I shrug. “Some hotshot quarterback I knew in high school.”

He throws the ball back to me. “He sounds wildly talented—and extremely good-looking.”

“Meh.” I catch the ball. “He was okay. He was a decent ballplayer but an awful artist. The boy couldn’t draw a stick figure to save his life.” I grin and throw the ball back.

He catches it with one hand. “Stick figures are overrated.”

“So are quarterbacks.”

He shakes his head with a smile and sends it flying back to me. I catch it.

“Charity’s birthday is today,” he says.

I wasn’t sure if either of us was going to bring that fact up. But now that it’s here, out in the open, it’s… nice. It doesn’t feel sorrowful. Just true.

I throw the ball back to him. “I know. She would be turning twenty.”

He catches it. “Yep. And probably be getting herself arrested.”

He throws it back. I catch. “Or thrown out of a bar.”

I throw. He catches. “Or running away to Vegas to get married.”

Throw. Catch. “Or all of the above.”

He laughs. “Yeah, probably all of the above.”

We stand there, two thousand lavender flowers between us in the setting sun, smiling at the memory of our favorite person, and it doesn’t hurt. Not at all.

“Hey, Pix?” Levi holds the ball still and looks at me. “I’ve missed you.”

I smile. “I’ve missed you too, Leaves.”

50 Levi

Charity’s birthday is almost over.

I settle into bed and stare at the ceiling. Two minutes later, my bedroom door opens to Pixie’s silhouette.

Without a word, and by the moonlight shining into my room, she makes her way to my bed and crawls in next to me. She tucks her body up against my side and places her head in the crook of my shoulder and her hand on my chest.

My heart feels funny and I don’t know what to do, but I know I don’t want to let go. So I wrap my arm around her and pull her close, resting my cheek against her head like we’re kids again and no tragedy has marred us.

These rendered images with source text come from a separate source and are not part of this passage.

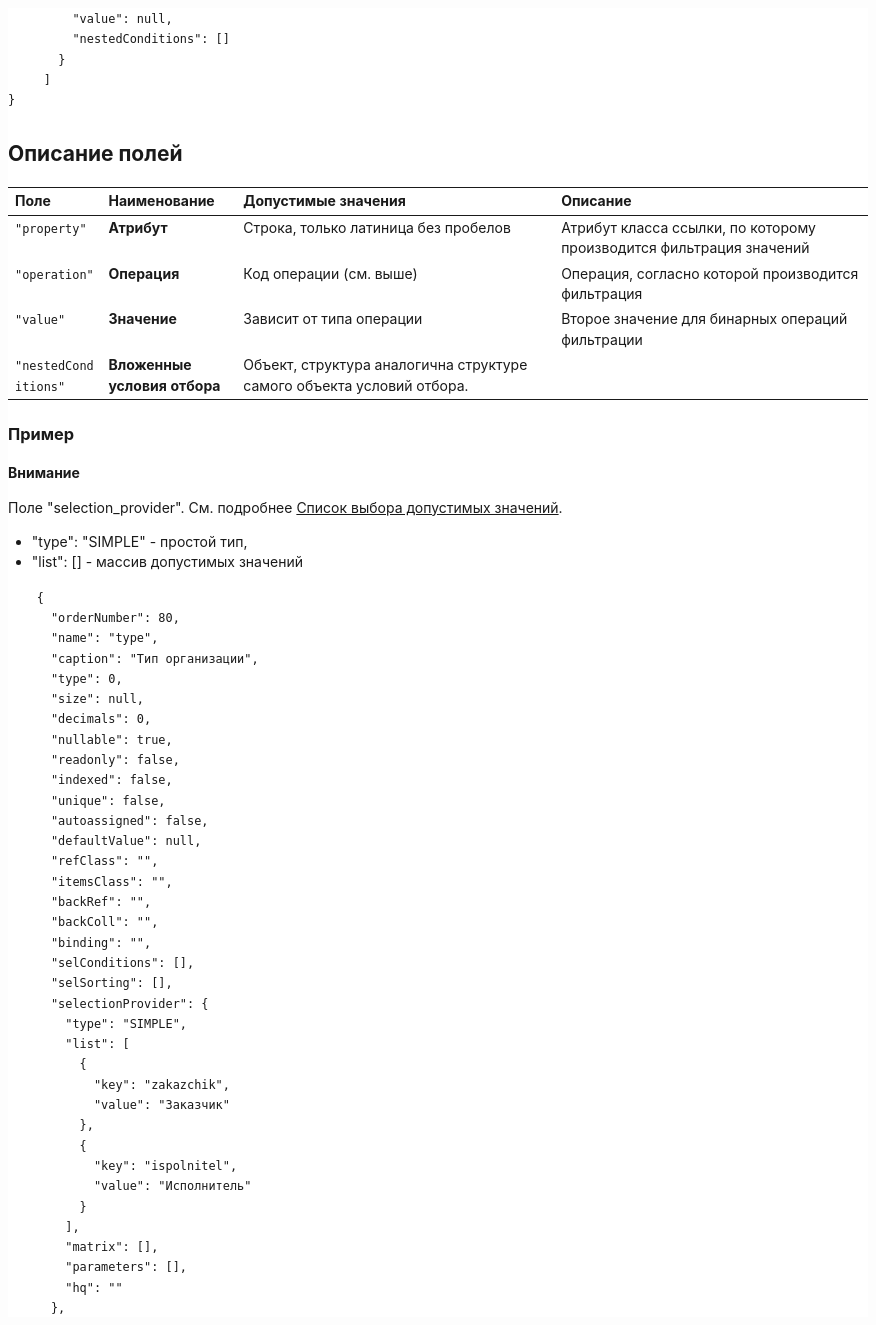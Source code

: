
  ```
          "value": null,
          "nestedConditions": []
        }
      ]
}
 ```
## Описание полей

| Поле                 | Наименование         | Допустимые значения                                                   | Описание                                                            |
|:---------------------|:-----------------------------|:----------------------------------------------------------------------|:--------------------------------------------------------------------|
| `"property"`         | **Атрибут**                  | Строка, только латиница без пробелов                                  | Атрибут класса ссылки, по которому производится фильтрация значений |
| `"operation"`        | **Операция**                 | Код операции (см. выше)                                               | Операция, согласно которой производится фильтрация                  |
| `"value"`            | **Значение**                 | Зависит от типа операции                                              | Второе значение для бинарных операций фильтрации                    |
| `"nestedConditions"` | **Вложенные условия отбора** | Объект, структура аналогична структуре самого объекта условий отбора. |                                                                     |

### Пример
**Внимание**

Поле "selection_provider". См. подробнее [Список выбора допустимых значений](atr_selectionprovider.md).
* "type": "SIMPLE" - простой тип,   
* "list": [] - массив допустимых значений

 ```
     {
       "orderNumber": 80,
       "name": "type",
       "caption": "Тип организации",
       "type": 0,
       "size": null,
       "decimals": 0,
       "nullable": true,
       "readonly": false,
       "indexed": false,
       "unique": false,
       "autoassigned": false,
       "defaultValue": null,
       "refClass": "",
       "itemsClass": "",
       "backRef": "",
       "backColl": "",
       "binding": "",
       "selConditions": [],
       "selSorting": [],
       "selectionProvider": {
         "type": "SIMPLE",
         "list": [
           {
             "key": "zakazchik",
             "value": "Заказчик"
           },
           {
             "key": "ispolnitel",
             "value": "Исполнитель"
           }
         ],
         "matrix": [],
         "parameters": [],
         "hq": ""
       },
 ```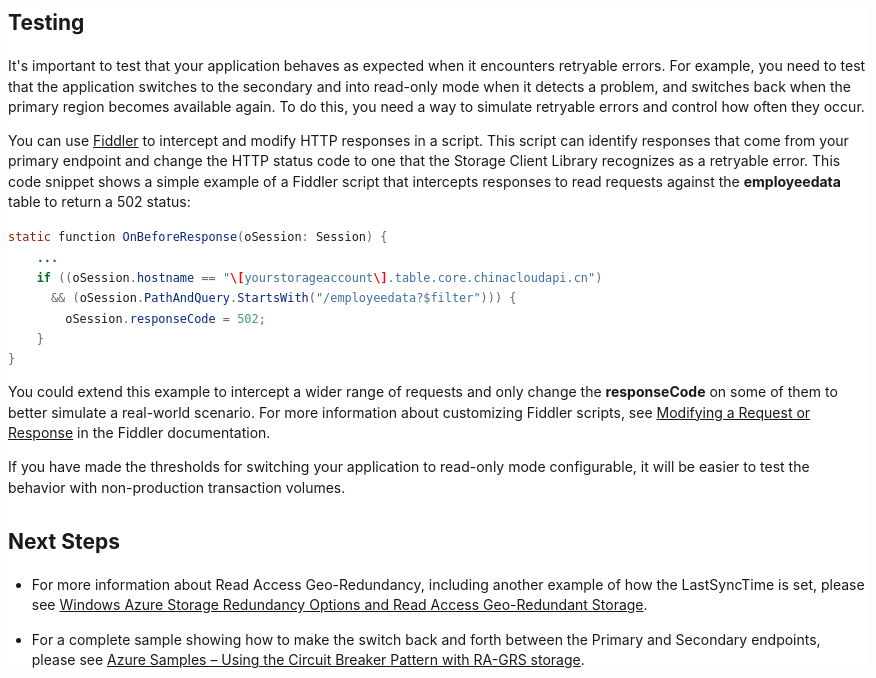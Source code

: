## Testing

It's important to test that your application behaves as expected when it encounters retryable errors. For example, you need to test that the application switches to the secondary and into read-only mode when it detects a problem, and switches back when the primary region becomes available again. To do this, you need a way to simulate retryable errors and control how often they occur.

You can use [Fiddler](http://www.telerik.com/fiddler) to intercept and modify HTTP responses in a script. This script can identify responses that come from your primary endpoint and change the HTTP status code to one that the Storage Client Library recognizes as a retryable error. This code snippet shows a simple example of a Fiddler script that intercepts responses to read requests against the **employeedata** table to return a 502 status:

```java
static function OnBeforeResponse(oSession: Session) {
    ...
    if ((oSession.hostname == "\[yourstorageaccount\].table.core.chinacloudapi.cn")
      && (oSession.PathAndQuery.StartsWith("/employeedata?$filter"))) {
        oSession.responseCode = 502;
    }
}
```

You could extend this example to intercept a wider range of requests and only change the **responseCode** on some of them to better simulate a real-world scenario. For more information about customizing Fiddler scripts, see [Modifying a Request or Response](http://docs.telerik.com/fiddler/KnowledgeBase/FiddlerScript/ModifyRequestOrResponse) in the Fiddler documentation.

If you have made the thresholds for switching your application to read-only mode configurable, it will be easier to test the behavior with non-production transaction volumes.

## Next Steps

* For more information about Read Access Geo-Redundancy, including another example of how the LastSyncTime is set, please see [Windows Azure Storage Redundancy Options and Read Access Geo-Redundant Storage](https://blogs.msdn.microsoft.com/windowsazurestorage/2013/12/11/windows-azure-storage-redundancy-options-and-read-access-geo-redundant-storage/).

* For a complete sample showing how to make the switch back and forth between the Primary and Secondary endpoints, please see [Azure Samples – Using the Circuit Breaker Pattern with RA-GRS storage](https://github.com/Azure-Samples/storage-dotnet-circuit-breaker-pattern-ha-apps-using-ra-grs).
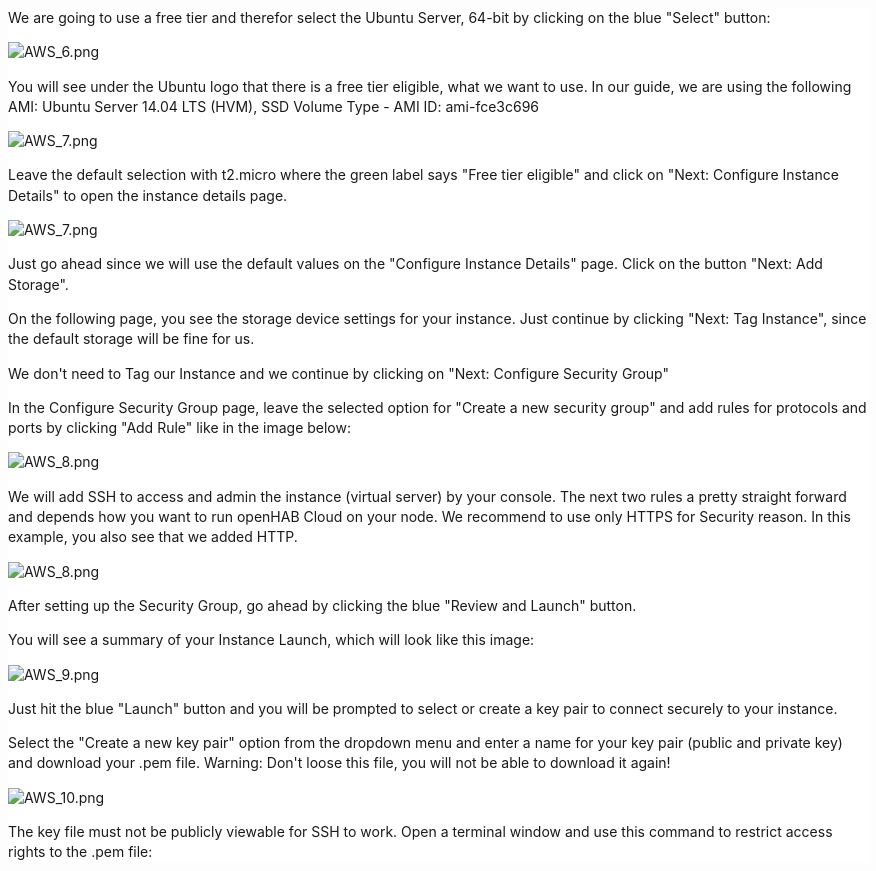 We are going to use a free tier and therefor select the Ubuntu Server, 64-bit by clicking on the blue "Select" button:

![AWS_6.png](/docs/AWS_6.png)


You will see under the Ubuntu logo that there is a free tier eligible, what we want to use.
In our guide, we are using the following AMI:
Ubuntu Server 14.04 LTS (HVM), SSD Volume Type - AMI ID: ami-fce3c696

![AWS_7.png](/docs/AWS_7.png)

Leave the default selection with t2.micro where the green label says "Free tier eligible" and click on
"Next: Configure Instance Details" to open the instance details page.

![AWS_7.png](/docs/AWS_7.png)

Just go ahead since we will use the default values on the "Configure Instance Details" page.
Click on the button "Next: Add Storage".

On the following page, you see the storage device settings for your instance.
Just continue by clicking "Next: Tag Instance", since the default storage will be fine for us.

We don't need to Tag our Instance and we continue by clicking on "Next: Configure Security Group"

In the Configure Security Group page, leave the selected option for "Create a new security group" and
add rules for protocols and ports by clicking "Add Rule" like in the image below:

![AWS_8.png](/docs/AWS_8.png)

We will add SSH to access and admin the instance (virtual server) by your console.
The next two rules a pretty straight forward and depends how you want to run openHAB Cloud on your node.
We recommend to use only HTTPS for Security reason. In this example, you also see that we added HTTP.

![AWS_8.png](/docs/AWS_8.png)

After setting up the Security Group, go ahead by clicking the blue "Review and Launch" button.

You will see a summary of your Instance Launch, which will look like this image:

![AWS_9.png](/docs/AWS_9.png)

Just hit the blue "Launch" button and you will be prompted to select or create a key pair
to connect securely to your instance.

Select the "Create a new key pair" option from the dropdown menu and
enter a name for your key pair (public and private key) and download your .pem file.
Warning: Don't loose this file, you will not be able to download it again!

![AWS_10.png](/docs/AWS_10.png)

The key file must not be publicly viewable for SSH to work.
Open a terminal window and use this command to restrict access rights to the .pem file:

Charity’s not here, but Pixie is. And that makes everything okay.

Not perfect, but okay.

I pull a sheet over us and, with my arms around the best piece of the worst thing that ever happened to me, I close my eyes and fall asleep.

51 Pixie

Levi’s steady heart pulses against my ear, and I’m completely surrounded by his body heat. His room is dark and quiet as I draw in a slow, deep breath.

God, I’ve missed him. His strength. His friendship. So much so that I could cry right now. I didn’t realize how much I needed this—needed HIM—until right this moment. I nuzzle my face against the soft cotton of his T-shirt where it’s safe and warm and smells like the boy who makes up all my memories.

52 Levi

Three days and hundreds of plays later, I’m sweaty and exhausted and more alive than I’ve felt in months. God, it feels good to do something I’m good at and have a purpose outside of the inn.

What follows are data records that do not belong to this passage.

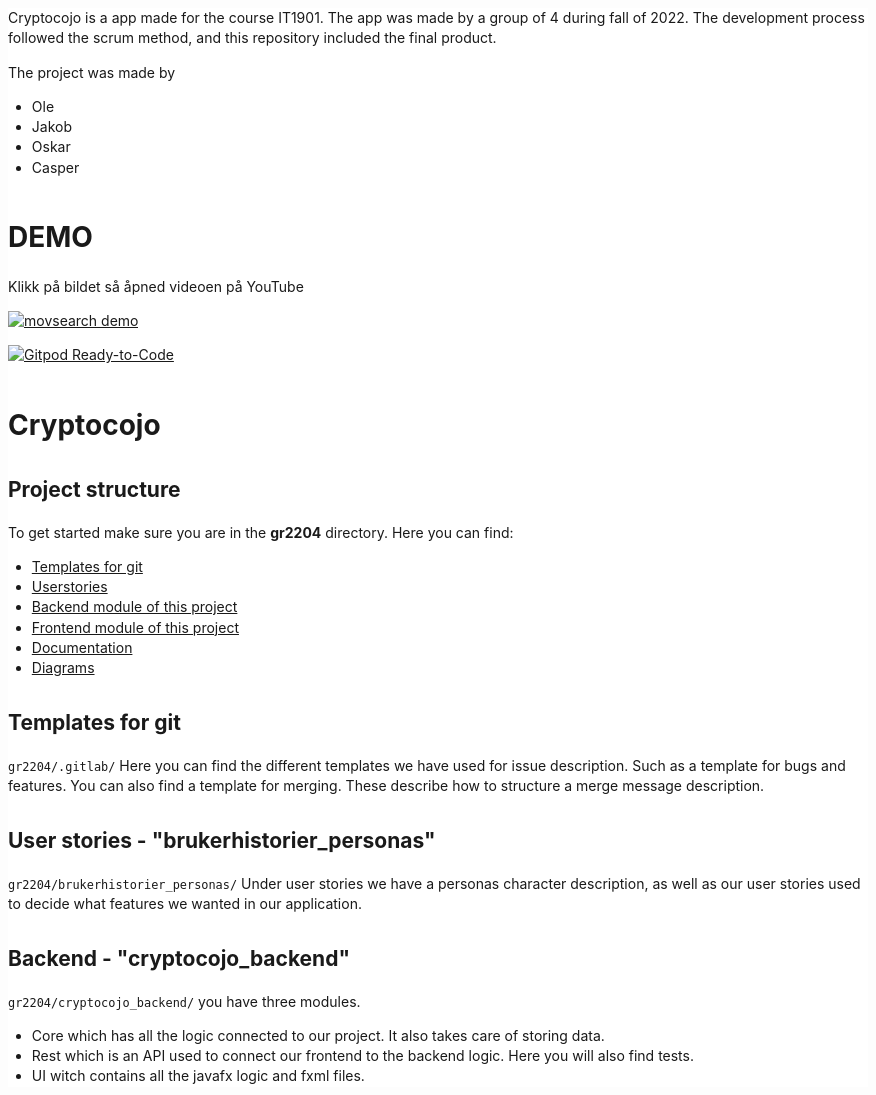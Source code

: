 Cryptocojo is a app made for the course IT1901. The app was made by a group of 4 during fall of 2022. The development process followed the scrum method, and this repository included the final product.

The project was made by
- Ole
- Jakob
- Oskar
- Casper

# DEMO

Klikk på bildet så åpned videoen på YouTube

[![movsearch demo](https://img.youtube.com/vi/dXe-v0XUmVQ/0.jpg)](https://www.youtube.com/watch?v=dXe-v0XUmVQ)



[![Gitpod Ready-to-Code](https://img.shields.io/badge/Gitpod-Ready--to--Code-blue?logo=gitpod)](https://gitpod.stud.ntnu.no/#https://gitlab.stud.idi.ntnu.no/it1901/groups-2022/gr2204/gr2204)

# Cryptocojo

## Project structure

To get started make sure you are in the **gr2204** directory.
Here you can find:

- [Templates for git](.gitlab/)
- [Userstories](brukerhistorier_personas/)
- [Backend module of this project](cryptocojo_backend/)
- [Frontend module of this project](cryptocojo-frontend/)
- [Documentation](docs/)
- [Diagrams](diagrams/)

## Templates for git

`gr2204/.gitlab/` Here you can find the different templates we have used for issue description. Such as a template for bugs and features. You can also find a template for merging. These describe how to structure a merge message description.

## User stories - "brukerhistorier_personas"

`gr2204/brukerhistorier_personas/` Under user stories we have a personas character description, as well as our user stories used to decide what features we wanted in our application.

## Backend - "cryptocojo_backend"

`gr2204/cryptocojo_backend/` you have three modules.

- Core which has all the logic connected to our project. It also takes care of storing data.
- Rest which is an API used to connect our frontend to the backend logic. Here you will also find tests.
- UI witch contains all the javafx logic and fxml files.
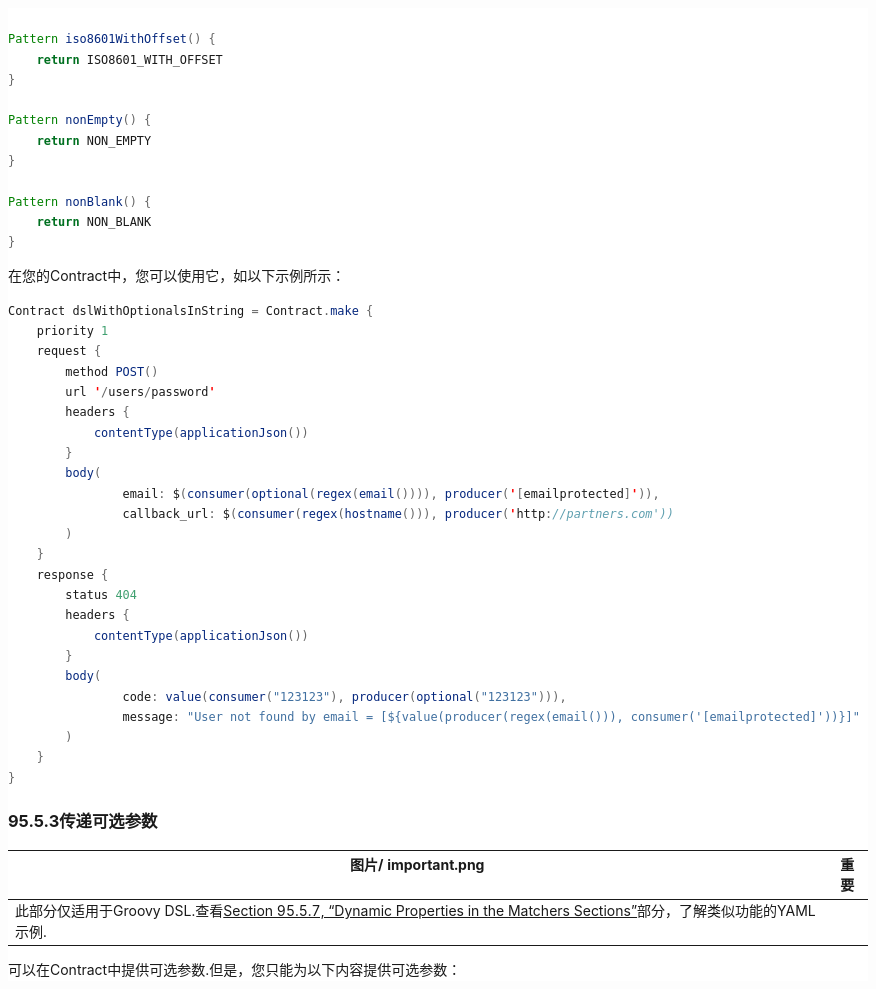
 ```java

Pattern iso8601WithOffset() {
	return ISO8601_WITH_OFFSET
}

Pattern nonEmpty() {
	return NON_EMPTY
}

Pattern nonBlank() {
	return NON_BLANK
}
```

在您的Contract中，您可以使用它，如以下示例所示：

```java
Contract dslWithOptionalsInString = Contract.make {
	priority 1
	request {
		method POST()
		url '/users/password'
		headers {
			contentType(applicationJson())
		}
		body(
				email: $(consumer(optional(regex(email()))), producer('[emailprotected]')),
				callback_url: $(consumer(regex(hostname())), producer('http://partners.com'))
		)
	}
	response {
		status 404
		headers {
			contentType(applicationJson())
		}
		body(
				code: value(consumer("123123"), producer(optional("123123"))),
				message: "User not found by email = [${value(producer(regex(email())), consumer('[emailprotected]'))}]"
		)
	}
}
```

### 95.5.3传递可选参数

|图片/ important.png |重要|
| ---- | ---- |
|此部分仅适用于Groovy DSL.查看[Section 95.5.7, “Dynamic Properties in the Matchers Sections”](multi_contract-dsl.html#contract-matchers)部分，了解类似功能的YAML示例. |

可以在Contract中提供可选参数.但是，您只能为以下内容提供可选参数：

I didn’t mean to keep coming to practice, but Coach kept asking and my stupid mouth kept saying yes. So here I am again, after three hours of grueling workouts and running plays, sweating my ass off as we wrap up the day. And I love it.

I bullshit with the guys for a little while before heading home. Another storm is moving in as I drive along. I can tell from the dark purple hue of the clouds and the violent shades of orange in the sunset sky that this one will be big and powerful.

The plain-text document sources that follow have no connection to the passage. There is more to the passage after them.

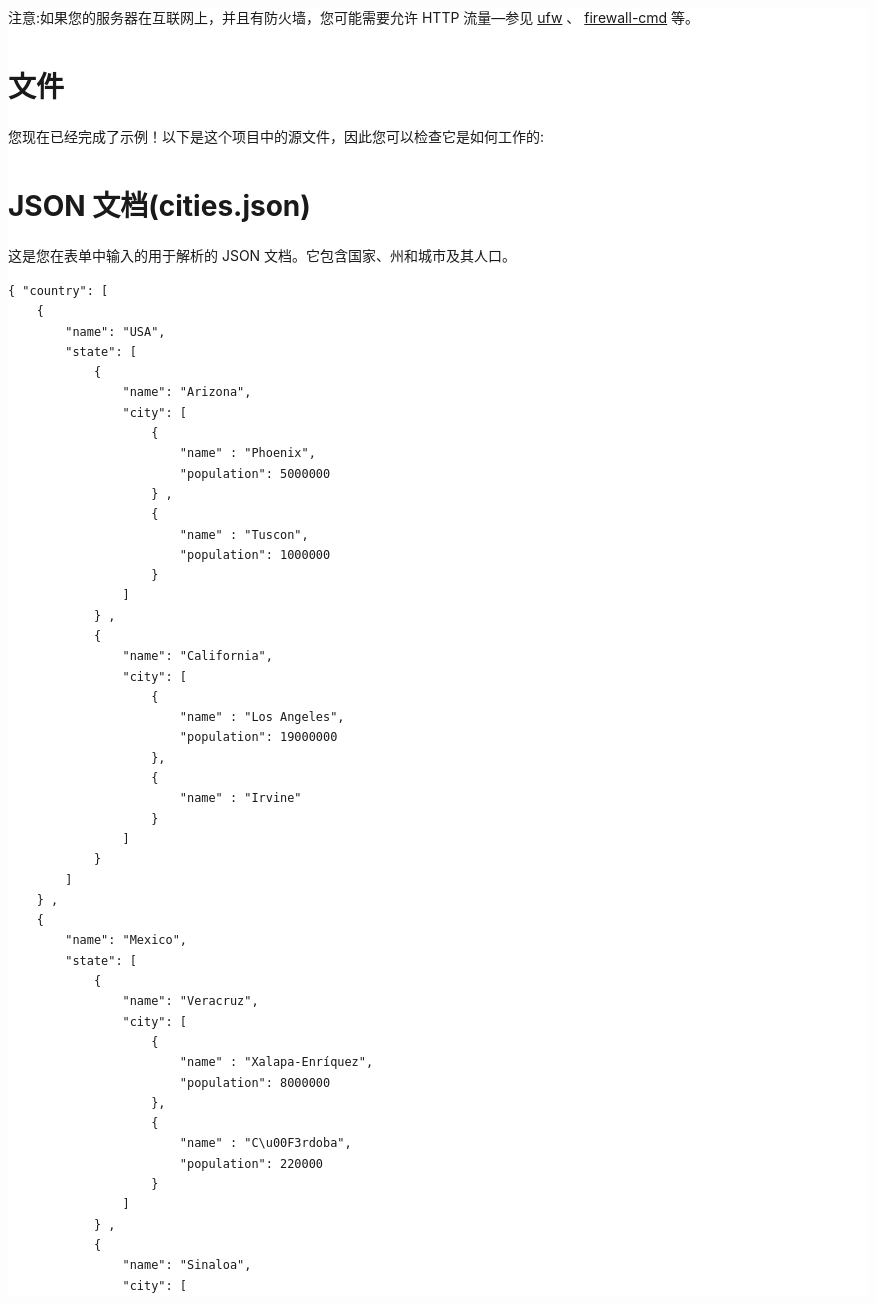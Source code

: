 注意:如果您的服务器在互联网上，并且有防火墙，您可能需要允许 HTTP 流量—参见 [ufw](https://www.linux.com/training-tutorials/introduction-uncomplicated-firewall-ufw/?ref=hackernoon.com) 、 [firewall-cmd](https://www.thegeekdiary.com/5-useful-examples-of-firewall-cmd-command/?ref=hackernoon.com) 等。

# 文件

您现在已经完成了示例！以下是这个项目中的源文件，因此您可以检查它是如何工作的:

# JSON 文档(cities.json)

这是您在表单中输入的用于解析的 JSON 文档。它包含国家、州和城市及其人口。

```
{ "country": [
    {
        "name": "USA",
        "state": [
            {
                "name": "Arizona",
                "city": [
                    {
                        "name" : "Phoenix",
                        "population": 5000000
                    } ,
                    {
                        "name" : "Tuscon",
                        "population": 1000000
                    }
                ]
            } ,
            {
                "name": "California",
                "city": [
                    {
                        "name" : "Los Angeles",
                        "population": 19000000
                    },
                    {
                        "name" : "Irvine"
                    }
                ]
            }
        ]
    } ,
    {
        "name": "Mexico",
        "state": [
            {
                "name": "Veracruz",
                "city": [
                    {
                        "name" : "Xalapa-Enríquez",
                        "population": 8000000
                    },
                    {
                        "name" : "C\u00F3rdoba",
                        "population": 220000
                    }
                ]
            } ,
            {
                "name": "Sinaloa",
                "city": [
```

By the time I park, rain is coming down in buckets and the parking lot is a giant puddle of mud. I splash my way to the back door by the kitchen—not the front door since I know Eva hates it when I track in mud—and let myself inside as the purple clouds turn to gray and hide the sunset completely. The outside world is a dark mess of wind and rain as the kitchen lights flicker on and off. I wipe my feet on the mat and head down the back corridor, running smack into Pixie.

Her curves press against my soaking-wet body and mold to me with heat as she looks up through startled eyelashes.